_Task to carry out_
All lines in the data bearing the string "used" should be identified and copied.

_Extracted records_
————————
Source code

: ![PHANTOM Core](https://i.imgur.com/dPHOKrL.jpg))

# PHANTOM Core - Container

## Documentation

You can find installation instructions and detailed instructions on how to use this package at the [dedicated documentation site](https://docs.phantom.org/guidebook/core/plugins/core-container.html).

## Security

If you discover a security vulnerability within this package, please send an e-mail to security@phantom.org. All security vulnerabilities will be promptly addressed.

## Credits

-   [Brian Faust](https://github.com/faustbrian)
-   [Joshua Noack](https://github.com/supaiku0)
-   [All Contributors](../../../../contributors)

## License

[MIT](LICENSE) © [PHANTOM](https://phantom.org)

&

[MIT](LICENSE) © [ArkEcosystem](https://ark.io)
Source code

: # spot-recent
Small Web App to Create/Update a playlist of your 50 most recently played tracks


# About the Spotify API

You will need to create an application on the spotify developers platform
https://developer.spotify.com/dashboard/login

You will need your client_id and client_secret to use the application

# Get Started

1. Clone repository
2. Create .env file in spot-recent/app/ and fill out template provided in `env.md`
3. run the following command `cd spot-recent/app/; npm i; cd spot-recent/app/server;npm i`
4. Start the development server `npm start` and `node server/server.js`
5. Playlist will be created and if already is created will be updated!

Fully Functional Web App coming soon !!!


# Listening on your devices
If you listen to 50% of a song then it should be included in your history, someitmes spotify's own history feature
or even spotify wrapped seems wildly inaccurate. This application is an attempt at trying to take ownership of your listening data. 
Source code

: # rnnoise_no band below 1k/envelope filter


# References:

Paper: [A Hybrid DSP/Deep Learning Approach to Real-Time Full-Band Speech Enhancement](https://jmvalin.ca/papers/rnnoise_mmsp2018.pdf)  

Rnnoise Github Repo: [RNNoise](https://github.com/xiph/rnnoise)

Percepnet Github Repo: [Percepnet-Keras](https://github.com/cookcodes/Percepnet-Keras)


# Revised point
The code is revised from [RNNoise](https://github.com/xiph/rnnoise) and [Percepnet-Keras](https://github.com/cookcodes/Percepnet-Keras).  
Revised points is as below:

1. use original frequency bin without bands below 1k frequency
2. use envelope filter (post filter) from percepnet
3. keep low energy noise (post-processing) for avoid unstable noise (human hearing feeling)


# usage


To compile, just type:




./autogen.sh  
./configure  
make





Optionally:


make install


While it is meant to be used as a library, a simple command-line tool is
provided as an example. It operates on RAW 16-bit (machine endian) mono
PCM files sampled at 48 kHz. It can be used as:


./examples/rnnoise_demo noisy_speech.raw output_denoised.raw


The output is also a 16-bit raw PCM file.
————————
_Solution to this exercise_
While it is meant to be used as a library, a simple command-line tool is
PCM files sampled at 48 kHz. It can be used as:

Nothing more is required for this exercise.